Penn was engaged to actress Elizabeth McGovern, his co-star in Racing with the Moon (1984). He also dated Demi Moore and Susan Sarandon.

Penn met singer-songwriter Madonna on set of her "Material Girl" music video in January 1985. On August 16, 1985, they married on Madonna's 27th birthday; Penn turned 25 the next day. The two starred in the panned Shanghai Surprise (1986), directed by Jim Goddard, and Madonna dedicated her third studio album True Blue (1986) to Penn, referring to him in the liner notes as "the coolest guy in the universe". Their marriage was marred by Penn's violent outbursts against the press. Madonna filed for divorce in December 1987, but withdrew the papers two weeks later. In January 1989, Madonna filed for divorce again and reportedly withdrew an assault complaint against Penn following an incident at their Malibu, California, home during the New Year weekend. Penn was alleged to have struck Madonna on multiple occasions during their marriage in the book Madonna Unauthorized. Madonna denied the allegations stating they were "completely outrageous, malicious, reckless, and false" in 2015.

In 1989, Penn began dating actress Robin Wright, and their first child, a daughter named Dylan Frances, was born April 13, 1991. Their second child, son Hopper Jack, was born August 6, 1993. Penn and Wright separated in 1995, during which time he developed a relationship with Jewel, after he spotted her performing on Late Night with Conan O'Brien. He invited her to compose a song for his film The Crossing Guard (1995) and followed her on tour. Penn reconciled with Wright and they married on April 27, 1996.

The couple filed for divorce in December 2007 but reconciled several months later, requesting a court dismissal of their divorce case. In April 2009, Penn filed for legal separation, only to withdraw the case once again when the couple reconciled in May. On August 12, 2009, Wright filed for divorce again. The couple's divorce was finalized on July 22, 2010; the couple reached a private agreement on child and spousal support, division of assets, and custody of Hopper, who was almost 17 at the time.

In December 2013, Penn began dating South African actress Charlize Theron. Their relationship ended in June 2015. Despite reports that they were engaged, Theron stated that they were never engaged. Theron starred in Penn's film The Last Face (2016), which they filmed while still a couple.

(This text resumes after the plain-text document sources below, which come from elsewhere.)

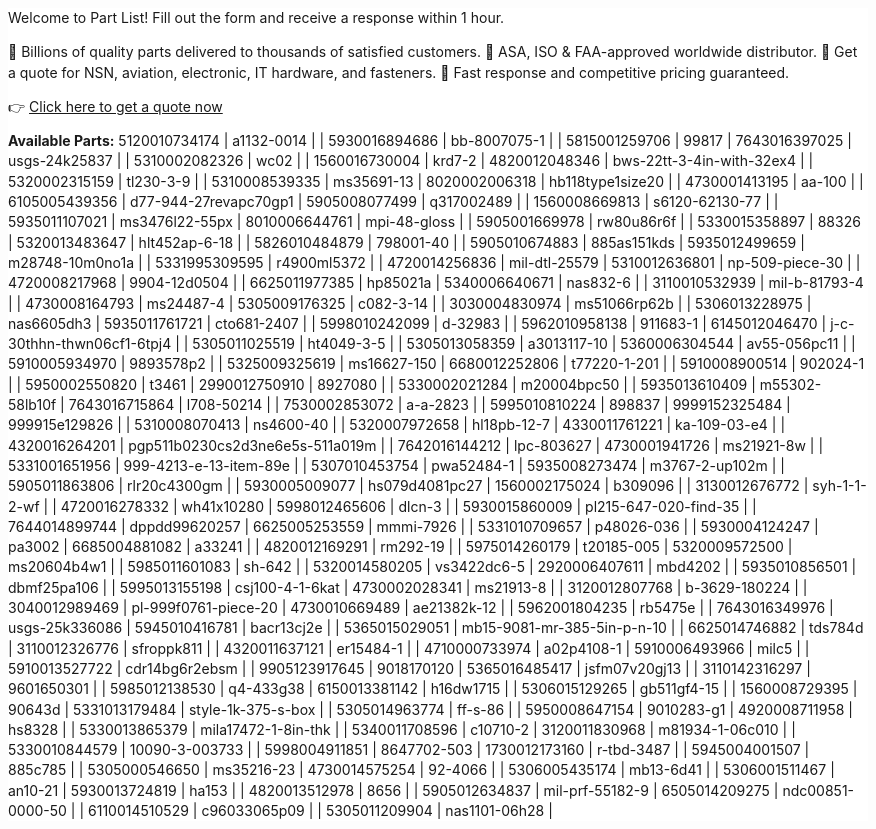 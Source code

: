 Welcome to Part List! Fill out the form and receive a response within 1 hour. 

🔹 Billions of quality parts delivered to thousands of satisfied customers.
🔹 ASA, ISO & FAA-approved worldwide distributor.
🔹 Get a quote for NSN, aviation, electronic, IT hardware, and fasteners.
🔹 Fast response and competitive pricing guaranteed.

👉 [Click here to get a quote now](https://forms.gle/zb5Qi9NdgbbANaDG6)


**Available Parts:**
5120010734174 | a1132-0014 |  | 5930016894686 | bb-8007075-1 |  | 5815001259706 | 99817 | 
7643016397025 | usgs-24k25837 |  | 5310002082326 | wc02 |  | 1560016730004 | krd7-2 | 
4820012048346 | bws-22tt-3-4in-with-32ex4 |  | 5320002315159 | tl230-3-9 |  | 5310008539335 | ms35691-13 | 
8020002006318 | hb118type1size20 |  | 4730001413195 | aa-100 |  | 6105005439356 | d77-944-27revapc70gp1 | 
5905008077499 | q317002489 |  | 1560008669813 | s6120-62130-77 |  | 5935011107021 | ms3476l22-55px | 
8010006644761 | mpi-48-gloss |  | 5905001669978 | rw80u86r6f |  | 5330015358897 | 88326 | 
5320013483647 | hlt452ap-6-18 |  | 5826010484879 | 798001-40 |  | 5905010674883 | 885as151kds | 
5935012499659 | m28748-10m0no1a |  | 5331995309595 | r4900ml5372 |  | 4720014256836 | mil-dtl-25579 | 
5310012636801 | np-509-piece-30 |  | 4720008217968 | 9904-12d0504 |  | 6625011977385 | hp85021a | 
5340006640671 | nas832-6 |  | 3110010532939 | mil-b-81793-4 |  | 4730008164793 | ms24487-4 | 
5305009176325 | c082-3-14 |  | 3030004830974 | ms51066rp62b |  | 5306013228975 | nas6605dh3 | 
5935011761721 | cto681-2407 |  | 5998010242099 | d-32983 |  | 5962010958138 | 911683-1 | 
6145012046470 | j-c-30thhn-thwn06cf1-6tpj4 |  | 5305011025519 | ht4049-3-5 |  | 5305013058359 | a3013117-10 | 
5360006304544 | av55-056pc11 |  | 5910005934970 | 9893578p2 |  | 5325009325619 | ms16627-150 | 
6680012252806 | t77220-1-201 |  | 5910008900514 | 902024-1 |  | 5950002550820 | t3461 | 
2990012750910 | 8927080 |  | 5330002021284 | m20004bpc50 |  | 5935013610409 | m55302-58lb10f | 
7643016715864 | l708-50214 |  | 7530002853072 | a-a-2823 |  | 5995010810224 | 898837 | 
9999152325484 | 999915e129826 |  | 5310008070413 | ns4600-40 |  | 5320007972658 | hl18pb-12-7 | 
4330011761221 | ka-109-03-e4 |  | 4320016264201 | pgp511b0230cs2d3ne6e5s-511a019m |  | 7642016144212 | lpc-803627 | 
4730001941726 | ms21921-8w |  | 5331001651956 | 999-4213-e-13-item-89e |  | 5307010453754 | pwa52484-1 | 
5935008273474 | m3767-2-up102m |  | 5905011863806 | rlr20c4300gm |  | 5930005009077 | hs079d4081pc27 | 
1560002175024 | b309096 |  | 3130012676772 | syh-1-1-2-wf |  | 4720016278332 | wh41x10280 | 
5998012465606 | dlcn-3 |  | 5930015860009 | pl215-647-020-find-35 |  | 7644014899744 | dppdd99620257 | 
6625005253559 | mmmi-7926 |  | 5331010709657 | p48026-036 |  | 5930004124247 | pa3002 | 
6685004881082 | a33241 |  | 4820012169291 | rm292-19 |  | 5975014260179 | t20185-005 | 
5320009572500 | ms20604b4w1 |  | 5985011601083 | sh-642 |  | 5320014580205 | vs3422dc6-5 | 
2920006407611 | mbd4202 |  | 5935010856501 | dbmf25pa106 |  | 5995013155198 | csj100-4-1-6kat | 
4730002028341 | ms21913-8 |  | 3120012807768 | b-3629-180224 |  | 3040012989469 | pl-999f0761-piece-20 | 
4730010669489 | ae21382k-12 |  | 5962001804235 | rb5475e |  | 7643016349976 | usgs-25k336086 | 
5945010416781 | bacr13cj2e |  | 5365015029051 | mb15-9081-mr-385-5in-p-n-10 |  | 6625014746882 | tds784d | 
3110012326776 | sfroppk811 |  | 4320011637121 | er15484-1 |  | 4710000733974 | a02p4108-1 | 
5910006493966 | milc5 |  | 5910013527722 | cdr14bg6r2ebsm |  | 9905123917645 | 9018170120 | 
5365016485417 | jsfm07v20gj13 |  | 3110142316297 | 9601650301 |  | 5985012138530 | q4-433g38 | 
6150013381142 | h16dw1715 |  | 5306015129265 | gb511gf4-15 |  | 1560008729395 | 90643d | 
5331013179484 | style-1k-375-s-box |  | 5305014963774 | ff-s-86 |  | 5950008647154 | 9010283-g1 | 
4920008711958 | hs8328 |  | 5330013865379 | mila17472-1-8in-thk |  | 5340011708596 | c10710-2 | 
3120011830968 | m81934-1-06c010 |  | 5330010844579 | 10090-3-003733 |  | 5998004911851 | 8647702-503 | 
1730012173160 | r-tbd-3487 |  | 5945004001507 | 885c785 |  | 5305000546650 | ms35216-23 | 
4730014575254 | 92-4066 |  | 5306005435174 | mb13-6d41 |  | 5306001511467 | an10-21 | 
5930013724819 | ha153 |  | 4820013512978 | 8656 |  | 5905012634837 | mil-prf-55182-9 | 
6505014209275 | ndc00851-0000-50 |  | 6110014510529 | c96033065p09 |  | 5305011209904 | nas1101-06h28 |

In 2016, Penn began a relationship with Australian-American actress Leila George, daughter of actors Vincent D'Onofrio and Greta Scacchi. They married on July 30, 2020. George filed for divorce on October 15, 2021. Their divorce was finalized on April 22, 2022. In June 2023, Penn began a relationship with Ukrainian Olga Korotyayeva. Although typically private about relationships, Penn confirmed he was again single during a June 2024 interview.

===Legal issues===
In October 1985, Penn pled no contest to charges that he assaulted two journalists when they tried to photograph him and Madonna in Nashville in June 1985. He was fined $50 on each of two misdemeanor charges of assault and battery. In January 1986, Penn was charged for allegedly assaulting Leonel Borralho, Macau correspondent for the Hong Kong Standard newspaper, after he photographed Madonna and Penn as they arrived at their hotel room. In June 1986, Penn was charged with misdemeanor battery for assaulting songwriter David Wolinski at Helena's nightclub in Los Angeles. Wolinski said Penn accused him of trying to kiss Madonna. Penn pled not guilty to the charge.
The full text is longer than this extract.